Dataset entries
---

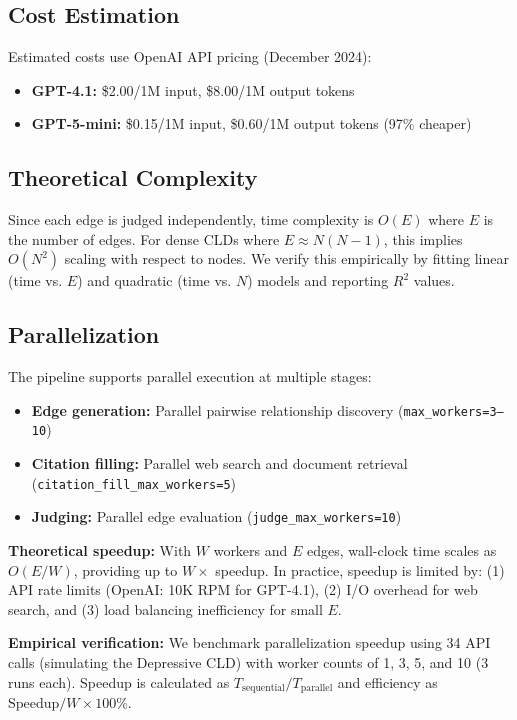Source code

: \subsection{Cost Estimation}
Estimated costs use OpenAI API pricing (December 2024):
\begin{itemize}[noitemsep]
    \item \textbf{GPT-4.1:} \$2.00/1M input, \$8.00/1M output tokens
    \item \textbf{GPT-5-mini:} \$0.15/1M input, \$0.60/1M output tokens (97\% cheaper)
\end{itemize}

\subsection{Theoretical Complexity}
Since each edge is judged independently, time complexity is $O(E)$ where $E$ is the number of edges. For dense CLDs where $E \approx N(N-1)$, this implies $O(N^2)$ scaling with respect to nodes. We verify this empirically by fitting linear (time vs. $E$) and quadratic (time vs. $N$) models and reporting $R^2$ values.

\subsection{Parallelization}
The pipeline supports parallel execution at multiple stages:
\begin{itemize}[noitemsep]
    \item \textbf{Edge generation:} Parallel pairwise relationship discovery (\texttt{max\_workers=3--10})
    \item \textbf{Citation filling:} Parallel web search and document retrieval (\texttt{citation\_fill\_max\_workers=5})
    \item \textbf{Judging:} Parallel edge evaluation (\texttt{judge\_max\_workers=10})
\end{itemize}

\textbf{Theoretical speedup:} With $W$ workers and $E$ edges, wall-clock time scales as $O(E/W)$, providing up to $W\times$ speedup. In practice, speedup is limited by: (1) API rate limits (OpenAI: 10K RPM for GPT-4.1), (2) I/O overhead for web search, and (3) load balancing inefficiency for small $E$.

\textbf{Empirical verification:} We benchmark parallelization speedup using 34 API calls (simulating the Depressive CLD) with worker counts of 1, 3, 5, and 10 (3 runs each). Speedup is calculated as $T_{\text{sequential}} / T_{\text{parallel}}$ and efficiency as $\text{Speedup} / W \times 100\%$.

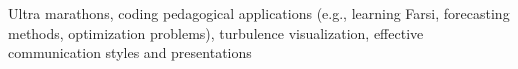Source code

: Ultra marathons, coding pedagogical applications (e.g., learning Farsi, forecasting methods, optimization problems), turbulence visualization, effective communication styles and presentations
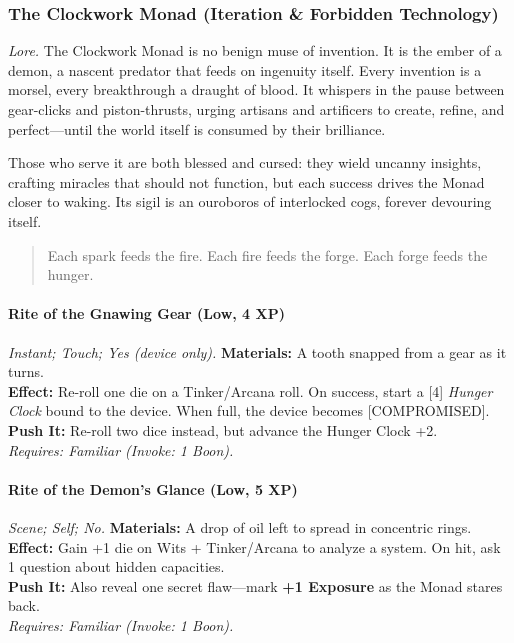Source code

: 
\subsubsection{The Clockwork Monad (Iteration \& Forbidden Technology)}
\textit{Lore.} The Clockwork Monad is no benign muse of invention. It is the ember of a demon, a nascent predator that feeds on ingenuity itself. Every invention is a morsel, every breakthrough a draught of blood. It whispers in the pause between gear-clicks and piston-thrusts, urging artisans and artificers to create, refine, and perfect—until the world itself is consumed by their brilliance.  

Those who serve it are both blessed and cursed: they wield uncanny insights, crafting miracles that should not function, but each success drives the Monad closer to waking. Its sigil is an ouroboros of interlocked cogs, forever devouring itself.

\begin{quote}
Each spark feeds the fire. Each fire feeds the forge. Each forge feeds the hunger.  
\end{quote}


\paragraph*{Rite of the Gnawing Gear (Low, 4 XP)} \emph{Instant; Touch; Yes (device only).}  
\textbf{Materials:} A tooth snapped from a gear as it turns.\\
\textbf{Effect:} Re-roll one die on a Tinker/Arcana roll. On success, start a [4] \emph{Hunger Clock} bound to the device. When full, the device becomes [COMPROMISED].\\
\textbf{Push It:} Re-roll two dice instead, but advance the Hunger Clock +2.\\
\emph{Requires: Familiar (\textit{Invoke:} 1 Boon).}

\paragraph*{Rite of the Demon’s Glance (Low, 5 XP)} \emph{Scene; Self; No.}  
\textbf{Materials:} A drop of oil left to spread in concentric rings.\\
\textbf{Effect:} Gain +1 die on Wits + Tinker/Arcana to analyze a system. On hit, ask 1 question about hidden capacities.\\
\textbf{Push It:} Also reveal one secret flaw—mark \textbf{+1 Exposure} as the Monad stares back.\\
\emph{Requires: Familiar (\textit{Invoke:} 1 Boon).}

---

Problem requirements
Output every entry exactly, leaving out pictures.

Exercise answer
Source code

: \subsection{Cost Estimation}
Estimated costs use OpenAI API pricing (December 2024):
\begin{itemize}[noitemsep]
    \item \textbf{GPT-4.1:} \$2.00/1M input, \$8.00/1M output tokens
    \item \textbf{GPT-5-mini:} \$0.15/1M input, \$0.60/1M output tokens (97\% cheaper)
\end{itemize}

\subsection{Theoretical Complexity}
Since each edge is judged independently, time complexity is $O(E)$ where $E$ is the number of edges. For dense CLDs where $E \approx N(N-1)$, this implies $O(N^2)$ scaling with respect to nodes. We verify this empirically by fitting linear (time vs. $E$) and quadratic (time vs. $N$) models and reporting $R^2$ values.

\subsection{Parallelization}
The pipeline supports parallel execution at multiple stages:
\begin{itemize}[noitemsep]
    \item \textbf{Edge generation:} Parallel pairwise relationship discovery (\texttt{max\_workers=3--10})
    \item \textbf{Citation filling:} Parallel web search and document retrieval (\texttt{citation\_fill\_max\_workers=5})
    \item \textbf{Judging:} Parallel edge evaluation (\texttt{judge\_max\_workers=10})
\end{itemize}

\textbf{Theoretical speedup:} With $W$ workers and $E$ edges, wall-clock time scales as $O(E/W)$, providing up to $W\times$ speedup. In practice, speedup is limited by: (1) API rate limits (OpenAI: 10K RPM for GPT-4.1), (2) I/O overhead for web search, and (3) load balancing inefficiency for small $E$.

\textbf{Empirical verification:} We benchmark parallelization speedup using 34 API calls (simulating the Depressive CLD) with worker counts of 1, 3, 5, and 10 (3 runs each). Speedup is calculated as $T_{\text{sequential}} / T_{\text{parallel}}$ and efficiency as $\text{Speedup} / W \times 100\%$.

Source code

: Ultra marathons, coding pedagogical applications (e.g., learning Farsi, forecasting methods, optimization problems), turbulence visualization, effective communication styles and presentations
Source code

: 
\subsubsection{The Clockwork Monad (Iteration \& Forbidden Technology)}
\textit{Lore.} The Clockwork Monad is no benign muse of invention. It is the ember of a demon, a nascent predator that feeds on ingenuity itself. Every invention is a morsel, every breakthrough a draught of blood. It whispers in the pause between gear-clicks and piston-thrusts, urging artisans and artificers to create, refine, and perfect—until the world itself is consumed by their brilliance.  

Those who serve it are both blessed and cursed: they wield uncanny insights, crafting miracles that should not function, but each success drives the Monad closer to waking. Its sigil is an ouroboros of interlocked cogs, forever devouring itself.

\begin{quote}
Each spark feeds the fire. Each fire feeds the forge. Each forge feeds the hunger.  
\end{quote}


\paragraph*{Rite of the Gnawing Gear (Low, 4 XP)} \emph{Instant; Touch; Yes (device only).}  
\textbf{Materials:} A tooth snapped from a gear as it turns.\\
\textbf{Effect:} Re-roll one die on a Tinker/Arcana roll. On success, start a [4] \emph{Hunger Clock} bound to the device. When full, the device becomes [COMPROMISED].\\
\textbf{Push It:} Re-roll two dice instead, but advance the Hunger Clock +2.\\
\emph{Requires: Familiar (\textit{Invoke:} 1 Boon).}

\paragraph*{Rite of the Demon’s Glance (Low, 5 XP)} \emph{Scene; Self; No.}  
\textbf{Materials:} A drop of oil left to spread in concentric rings.\\
\textbf{Effect:} Gain +1 die on Wits + Tinker/Arcana to analyze a system. On hit, ask 1 question about hidden capacities.\\
\textbf{Push It:} Also reveal one secret flaw—mark \textbf{+1 Exposure} as the Monad stares back.\\
\emph{Requires: Familiar (\textit{Invoke:} 1 Boon).}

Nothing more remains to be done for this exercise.